9. Co kryje mrok?

107 12 56
                                    

       Gdy godzinę później przekroczyłam próg restauraji, w której umówiłam się z moim bratem i rozejrzałam się dookoła, wszystko zaczęło mnie swędzieć.

       Źle reagowałam na przepych. Złote żyrandole, zwisające na cienkich żyłkach modne grafiki służące za przepierzenia i te białe, idealnie wyprasowane obrusy zawsze sprawiały, że czułam się jak słoń w składzie porcelany. A kiedy musiałam podać nazwisko przy niewielkiej recepcji zirytowana wymamrotałam je pod nosem, a do tej pory całkiem uprzejmy kelner zmierzył mnie nieprzychylnym wzrokiem, wskazał odpowiedni kierunek i przestał zwracać na mnie uwagę.
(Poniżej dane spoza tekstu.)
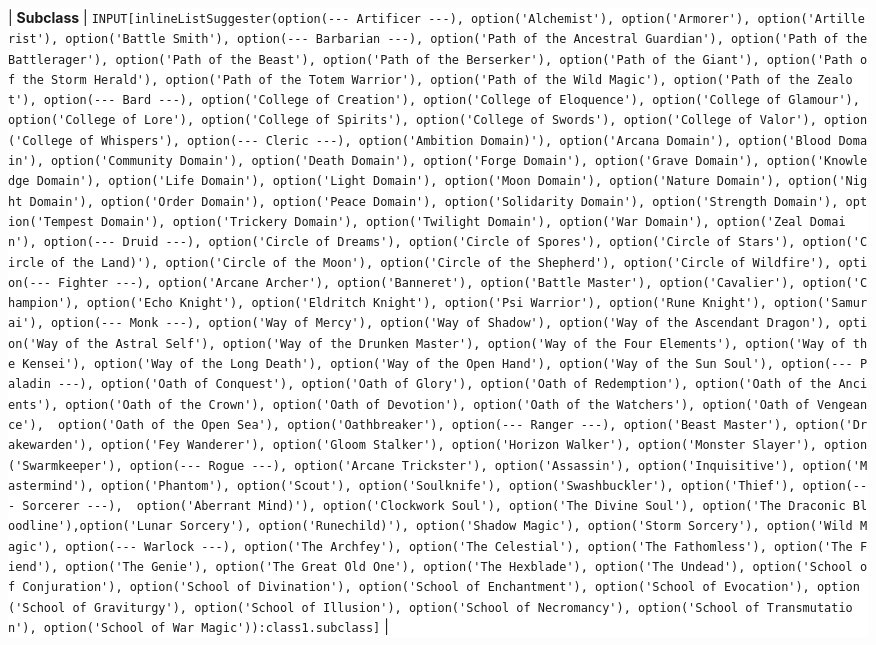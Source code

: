 | **Subclass**   | `INPUT[inlineListSuggester(option(--- Artificer ---), option('Alchemist'), option('Armorer'), option('Artillerist'), option('Battle Smith'), option(--- Barbarian ---), option('Path of the Ancestral Guardian'), option('Path of the Battlerager'), option('Path of the Beast'), option('Path of the Berserker'), option('Path of the Giant'), option('Path of the Storm Herald'), option('Path of the Totem Warrior'), option('Path of the Wild Magic'), option('Path of the Zealot'), option(--- Bard ---), option('College of Creation'), option('College of Eloquence'), option('College of Glamour'), option('College of Lore'), option('College of Spirits'), option('College of Swords'), option('College of Valor'), option('College of Whispers'), option(--- Cleric ---), option('Ambition Domain)'), option('Arcana Domain'), option('Blood Domain'), option('Community Domain'), option('Death Domain'), option('Forge Domain'), option('Grave Domain'), option('Knowledge Domain'), option('Life Domain'), option('Light Domain'), option('Moon Domain'), option('Nature Domain'), option('Night Domain'), option('Order Domain'), option('Peace Domain'), option('Solidarity Domain'), option('Strength Domain'), option('Tempest Domain'), option('Trickery Domain'), option('Twilight Domain'), option('War Domain'), option('Zeal Domain'), option(--- Druid ---), option('Circle of Dreams'), option('Circle of Spores'), option('Circle of Stars'), option('Circle of the Land)'), option('Circle of the Moon'), option('Circle of the Shepherd'), option('Circle of Wildfire'), option(--- Fighter ---), option('Arcane Archer'), option('Banneret'), option('Battle Master'), option('Cavalier'), option('Champion'), option('Echo Knight'), option('Eldritch Knight'), option('Psi Warrior'), option('Rune Knight'), option('Samurai'), option(--- Monk ---), option('Way of Mercy'), option('Way of Shadow'), option('Way of the Ascendant Dragon'), option('Way of the Astral Self'), option('Way of the Drunken Master'), option('Way of the Four Elements'), option('Way of the Kensei'), option('Way of the Long Death'), option('Way of the Open Hand'), option('Way of the Sun Soul'), option(--- Paladin ---), option('Oath of Conquest'), option('Oath of Glory'), option('Oath of Redemption'), option('Oath of the Ancients'), option('Oath of the Crown'), option('Oath of Devotion'), option('Oath of the Watchers'), option('Oath of Vengeance'),  option('Oath of the Open Sea'), option('Oathbreaker'), option(--- Ranger ---), option('Beast Master'), option('Drakewarden'), option('Fey Wanderer'), option('Gloom Stalker'), option('Horizon Walker'), option('Monster Slayer'), option('Swarmkeeper'), option(--- Rogue ---), option('Arcane Trickster'), option('Assassin'), option('Inquisitive'), option('Mastermind'), option('Phantom'), option('Scout'), option('Soulknife'), option('Swashbuckler'), option('Thief'), option(--- Sorcerer ---),  option('Aberrant Mind)'), option('Clockwork Soul'), option('The Divine Soul'), option('The Draconic Bloodline'),option('Lunar Sorcery'), option('Runechild)'), option('Shadow Magic'), option('Storm Sorcery'), option('Wild Magic'), option(--- Warlock ---), option('The Archfey'), option('The Celestial'), option('The Fathomless'), option('The Fiend'), option('The Genie'), option('The Great Old One'), option('The Hexblade'), option('The Undead'), option('School of Conjuration'), option('School of Divination'), option('School of Enchantment'), option('School of Evocation'), option('School of Graviturgy'), option('School of Illusion'), option('School of Necromancy'), option('School of Transmutation'), option('School of War Magic')):class1.subclass]` |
       Gdybym była mniej zaabsorbowana wewnętrznymi rozterkami pewnie przeprosiłabym za swoje zachowanie, jednak w tej sytuacji, kiedy mój mózg był nakierowany na działanie, nie byłam w stanie wypchnąć słowa przez swoje skrzywione usta.

       Ruszyłam przez restaurację ostrożnie stąpając po błyszczącej podłodze, wypatrując Andrew i gdy wreszcie go dostrzegłam zaczęłam się wahać.
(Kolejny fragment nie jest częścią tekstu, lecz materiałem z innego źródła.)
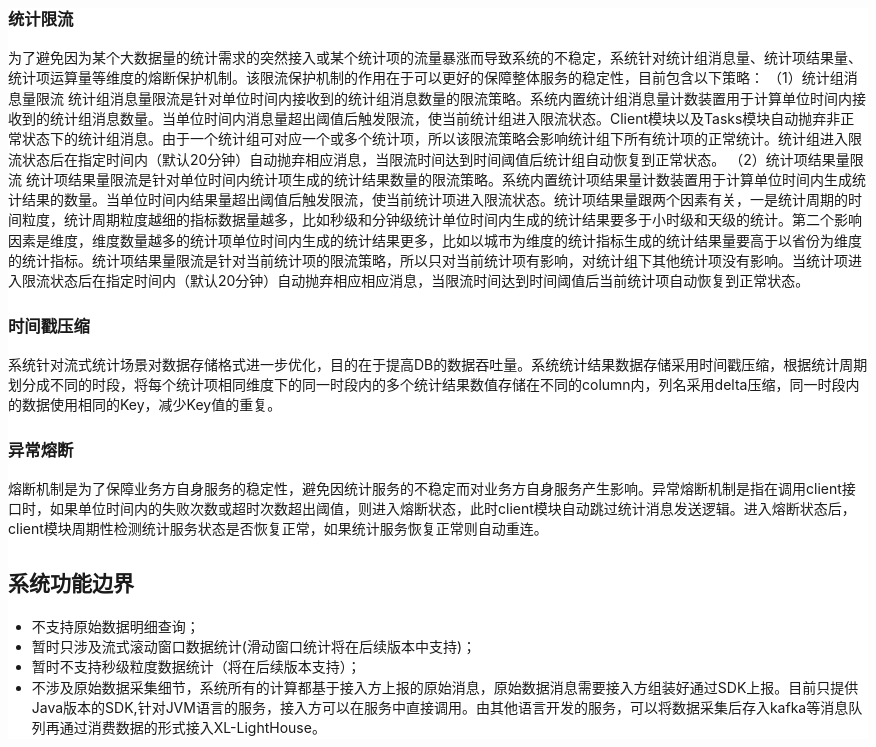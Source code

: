 ### 统计限流
为了避免因为某个大数据量的统计需求的突然接入或某个统计项的流量暴涨而导致系统的不稳定，系统针对统计组消息量、统计项结果量、统计项运算量等维度的熔断保护机制。该限流保护机制的作用在于可以更好的保障整体服务的稳定性，目前包含以下策略：
（1）统计组消息量限流
统计组消息量限流是针对单位时间内接收到的统计组消息数量的限流策略。系统内置统计组消息量计数装置用于计算单位时间内接收到的统计组消息数量。当单位时间内消息量超出阈值后触发限流，使当前统计组进入限流状态。Client模块以及Tasks模块自动抛弃非正常状态下的统计组消息。由于一个统计组可对应一个或多个统计项，所以该限流策略会影响统计组下所有统计项的正常统计。统计组进入限流状态后在指定时间内（默认20分钟）自动抛弃相应消息，当限流时间达到时间阈值后统计组自动恢复到正常状态。
（2）统计项结果量限流
统计项结果量限流是针对单位时间内统计项生成的统计结果数量的限流策略。系统内置统计项结果量计数装置用于计算单位时间内生成统计结果的数量。当单位时间内结果量超出阈值后触发限流，使当前统计项进入限流状态。统计项结果量跟两个因素有关，一是统计周期的时间粒度，统计周期粒度越细的指标数据量越多，比如秒级和分钟级统计单位时间内生成的统计结果要多于小时级和天级的统计。第二个影响因素是维度，维度数量越多的统计项单位时间内生成的统计结果更多，比如以城市为维度的统计指标生成的统计结果量要高于以省份为维度的统计指标。统计项结果量限流是针对当前统计项的限流策略，所以只对当前统计项有影响，对统计组下其他统计项没有影响。当统计项进入限流状态后在指定时间内（默认20分钟）自动抛弃相应相应消息，当限流时间达到时间阈值后当前统计项自动恢复到正常状态。
### 时间戳压缩
系统针对流式统计场景对数据存储格式进一步优化，目的在于提高DB的数据吞吐量。系统统计结果数据存储采用时间戳压缩，根据统计周期划分成不同的时段，将每个统计项相同维度下的同一时段内的多个统计结果数值存储在不同的column内，列名采用delta压缩，同一时段内的数据使用相同的Key，减少Key值的重复。
### 异常熔断
熔断机制是为了保障业务方自身服务的稳定性，避免因统计服务的不稳定而对业务方自身服务产生影响。异常熔断机制是指在调用client接口时，如果单位时间内的失败次数或超时次数超出阈值，则进入熔断状态，此时client模块自动跳过统计消息发送逻辑。进入熔断状态后，client模块周期性检测统计服务状态是否恢复正常，如果统计服务恢复正常则自动重连。

## 系统功能边界
- 不支持原始数据明细查询；
- 暂时只涉及流式滚动窗口数据统计(滑动窗口统计将在后续版本中支持)；
- 暂时不支持秒级粒度数据统计（将在后续版本支持）；
- 不涉及原始数据采集细节，系统所有的计算都基于接入方上报的原始消息，原始数据消息需要接入方组装好通过SDK上报。目前只提供Java版本的SDK,针对JVM语言的服务，接入方可以在服务中直接调用。由其他语言开发的服务，可以将数据采集后存入kafka等消息队列再通过消费数据的形式接入XL-LightHouse。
       Skąd miałam wiedzieć, jak zareaguje na moją nagłą prośbę o pomoc? Ale, czy miałam coś do stracenia?

       Chłopak w skupieniu gapił się w pękaty tom jakiejś książki, a kiedy mnie zobaczył, wkurzoną i rozbitą na milion małych, wzburzonych kawałków, odłożył ją na bok i zdjął z nosa okulary, których od niedawna używał do czytania.

       W przeciwieństwie do mnie wyglądał elegancko i doskonale wpasował się w klimat tego miejsca. Miał na sobie nieskazitelnie białą koszulę z kołnierzykiem, której rękawy podwinął nad łokcie i dopasowane, granatowe jeansy. Sportowa torba na laptopa, z którą nigdy się nie rozstawał wisiała na oparciu krzesła, które zajmował.

       Gdy byłam kilka kroków od celu wstał i nie usiadł, dopóki ja tego nie zrobiłam.

       — Od kiedy spotykamy się w takich miejscach? — Zapytałam w ramach powitania.
— To było jedno z niewielu miejsc otwartych o tej porze, gdzie możemy w spokoju porozmawiać, Nicole. — Odparł mierząc mnie czujnie.

       No tak. Było grubo po dziewiątej. Przesunęłam przygotowane dla mnie nakrycie w głąb stołu i oparłam o niego ręce.

       — Wyglądasz źle.

       Zachciało mi się śmiać. Spotkanie z bombą atomową skrytą pod postacią Ethan'a mogło przynieść o wiele więcej szkód, więc w moim odczuciu trzymałam się conajmniej świetnie.

       — Potrzebuje pomocy.
— Co zrobiłaś? — Zapytał z trwogą pocierając brodę.

       Był poważny, trochę odległy, jednak ukrywał to za ściągniętymi w wąską kreskę ustami. Bał się tego, co może zaraz usłyszeć, ale Andrew był osobą, która nade wszystko ceniła sobie opanowanie.

       — Jeszcze nic. — Rzekłam wzdychając. — Mogę dostać szklankę wody?
— Oczywiście.

       Andrew przywołał kelnera, a ja w tym czasie próbowałam ułożyć sobie w głowie wszystkio to, o czym myślałam jadąc tutaj z Newtown. Nic nie trzymało się kupy. A obserwujący moje rozkojarzenie brat, który z wymuszonym spokojem sączył swoją kawę po prostu milczał, gdy przez kilka kolejnych minut nie odezwałam się słowem.

       — Jest ktoś, kto potrzebuje pomocy... — Zaczęłam starając się brzmieć dorośle i spokojnie. — Zanim jednak dokończę, przysięgnij że ta rozmowa zostanie między nami.
— Coś ty narobiła, Nicole?
— Nic nie zrobiłam, Andrew! — Podniosłam głos, jednak widząc ganiące spojrzenie chłopaka przykręciłam decybele. — Obiecaj!
— Okej. Obiecuje. — Odparł nieprzekonany.